Here are some of the BIG things I learned from my “Season of Re-Education”.

One, when life is in chaos, or you don’t know where to start, take each child that is school-age (if you are in a crisis or overwhelmed, you do NOT need to do “pre-school”–get them lots of paper and crayons and colored pencils!), and focus on the #1 need education-wise.  Yes, I know, BOTH math and language arts are important!    But pick just ONE.   It may be different for each child.   My girls were almost 12, 10, 7, 5, 15 months and #6 on the way when I did this.   So the first two, we focused on language arts.   The 7 year old focused on learning to read (she was a later bloomer).  The 5 year old focused on obedience!!!!!  The 15 month old learned to play nearby safely  (with her “bumper buddy”–a seizure helmet to help protect her head from any bumps–she had a platelet disorder which meant she could hemorrhage easily!). 

Did I worry?  Yes!  

But I kept coming back to knowing God had led us into this.  I had the full support of my husband, who has been a big advocate for LIFE learning, anyway! 

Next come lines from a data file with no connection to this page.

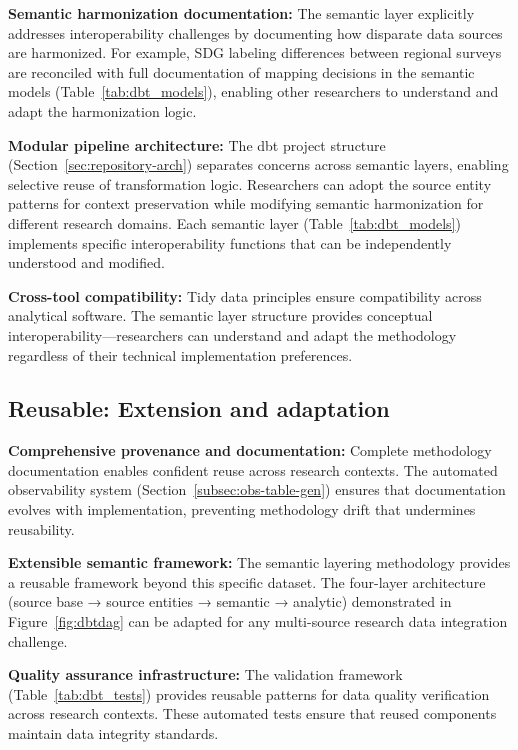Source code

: \textbf{Semantic harmonization documentation:} The semantic layer explicitly addresses interoperability challenges by documenting how disparate data sources are harmonized. For example, SDG labeling differences between regional surveys are reconciled with full documentation of mapping decisions in the semantic models (Table~\ref{tab:dbt_models}), enabling other researchers to understand and adapt the harmonization logic.

\textbf{Modular pipeline architecture:} The dbt project structure (Section~\ref{sec:repository-arch}) separates concerns across semantic layers, enabling selective reuse of transformation logic. Researchers can adopt the source entity patterns for context preservation while modifying semantic harmonization for different research domains. Each semantic layer (Table~\ref{tab:dbt_models}) implements specific interoperability functions that can be independently understood and modified.

\textbf{Cross-tool compatibility:} Tidy data principles ensure compatibility across analytical software. The semantic layer structure provides conceptual interoperability—researchers can understand and adapt the methodology regardless of their technical implementation preferences.

\subsection{Reusable: Extension and adaptation}

\textbf{Comprehensive provenance and documentation:} Complete methodology documentation enables confident reuse across research contexts. The automated observability system (Section~\ref{subsec:obs-table-gen}) ensures that documentation evolves with implementation, preventing methodology drift that undermines reusability.

\textbf{Extensible semantic framework:} The semantic layering methodology provides a reusable framework beyond this specific dataset. The four-layer architecture (source base → source entities → semantic → analytic) demonstrated in Figure~\ref{fig:dbtdag} can be adapted for any multi-source research data integration challenge.

\textbf{Quality assurance infrastructure:} The validation framework (Table~\ref{tab:dbt_tests}) provides reusable patterns for data quality verification across research contexts. These automated tests ensure that reused components maintain data integrity standards.

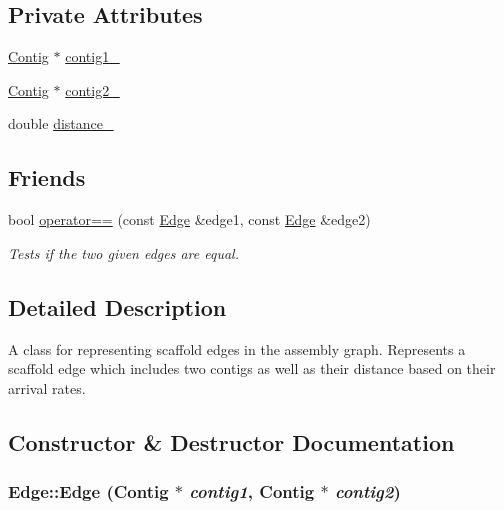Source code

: \subsection*{Private Attributes}
\begin{DoxyCompactItemize}
\item 
\hyperlink{classContig}{Contig} $\ast$ \hyperlink{classEdge_abb45d873178999a3900766ce2f5171e1}{contig1\_\-}
\item 
\hyperlink{classContig}{Contig} $\ast$ \hyperlink{classEdge_a0ec4fe4c2a08117dd32614363aabf11b}{contig2\_\-}
\item 
double \hyperlink{classEdge_aa8b19d16fae843b064205c9da447bf56}{distance\_\-}
\end{DoxyCompactItemize}
\subsection*{Friends}
\begin{DoxyCompactItemize}
\item 
bool \hyperlink{classEdge_a49b989380f52aa039eca454b851cfe88}{operator==} (const \hyperlink{classEdge}{Edge} \&edge1, const \hyperlink{classEdge}{Edge} \&edge2)
\begin{DoxyCompactList}\small\item\em Tests if the two given edges are equal. \item\end{DoxyCompactList}\end{DoxyCompactItemize}


\subsection{Detailed Description}
A class for representing scaffold edges in the assembly graph. Represents a scaffold edge which includes two contigs as well as their distance based on their arrival rates. 

\subsection{Constructor \& Destructor Documentation}
\hypertarget{classEdge_a2004a36608f1b6315e35f52db6dad158}{
\subsubsection[{Edge}]{\setlength{\rightskip}{0pt plus 5cm}Edge::Edge ({\bf Contig} $\ast$ {\em contig1}, \/  {\bf Contig} $\ast$ {\em contig2})}}
\label{classEdge_a2004a36608f1b6315e35f52db6dad158}


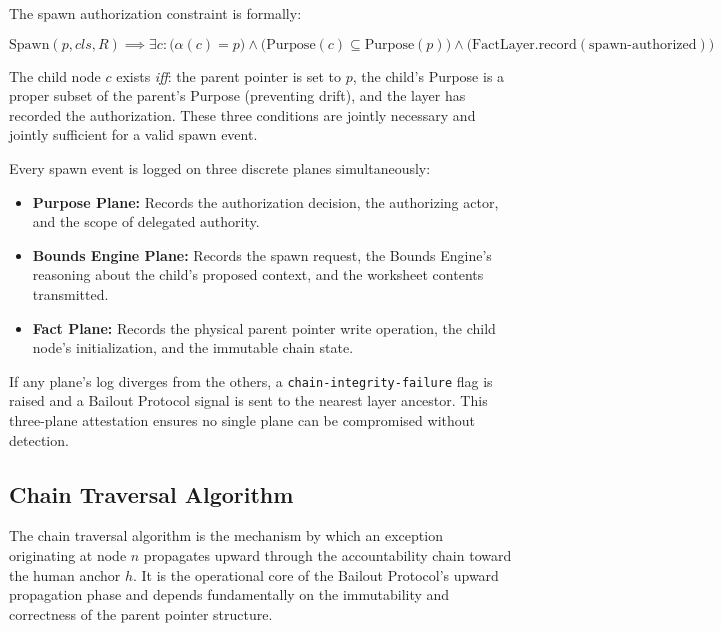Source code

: The spawn authorization constraint is formally:

\begin{equation}
\text{Spawn}(p, cls, R) \implies \exists c: \bigl(\alpha(c) = p\bigr) \land \bigl(\text{Purpose}(c) \subseteq \text{Purpose}(p)\bigr) \land \bigl(\text{FactLayer.record}(\text{spawn-authorized})\bigr)
\tag{SP-1}
\end{equation}

The child node $c$ exists \emph{iff}: the parent pointer is set to $p$, the child's Purpose is a proper subset of the parent's Purpose (preventing drift), and the \fact{} layer has recorded the authorization. These three conditions are jointly necessary and jointly sufficient for a valid spawn event.

Every spawn event is logged on three discrete planes simultaneously:

\begin{itemize}
\item \textbf{Purpose Plane:} Records the authorization decision, the authorizing actor, and the scope of delegated authority.
\item \textbf{Bounds Engine Plane:} Records the spawn request, the Bounds Engine's reasoning about the child's proposed context, and the worksheet contents transmitted.
\item \textbf{Fact Plane:} Records the physical parent pointer write operation, the child node's initialization, and the immutable chain state.
\end{itemize}

If any plane's log diverges from the others, a \texttt{chain-integrity-failure} flag is raised and a Bailout Protocol signal is sent to the nearest \purpose{} layer ancestor. This three-plane attestation ensures no single plane can be compromised without detection.

\subsection{Chain Traversal Algorithm}

The chain traversal algorithm is the mechanism by which an exception originating at node $n$ propagates upward through the accountability chain toward the human anchor $h$. It is the operational core of the Bailout Protocol's upward propagation phase and depends fundamentally on the immutability and correctness of the parent pointer structure.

Surprise of surprises!  It worked!   As I “deschooled” my thinking, and started to relax, I started seeing how much they really were doing in life that was educational.   The 12 year old was helping me in the kitchen–she told me later that fractions made so much more sense after learning to cook!  Especially when we had to double so many recipes!  

I remember the 7 year old wanting to know what a baby opossum was called.  Now, this was in the early days of the internet, Google was not yet invented, and the search engines didn’t help us much.   Neither did the encyclopedia.   We finally found out they’re called—opossums!!!   Ha!  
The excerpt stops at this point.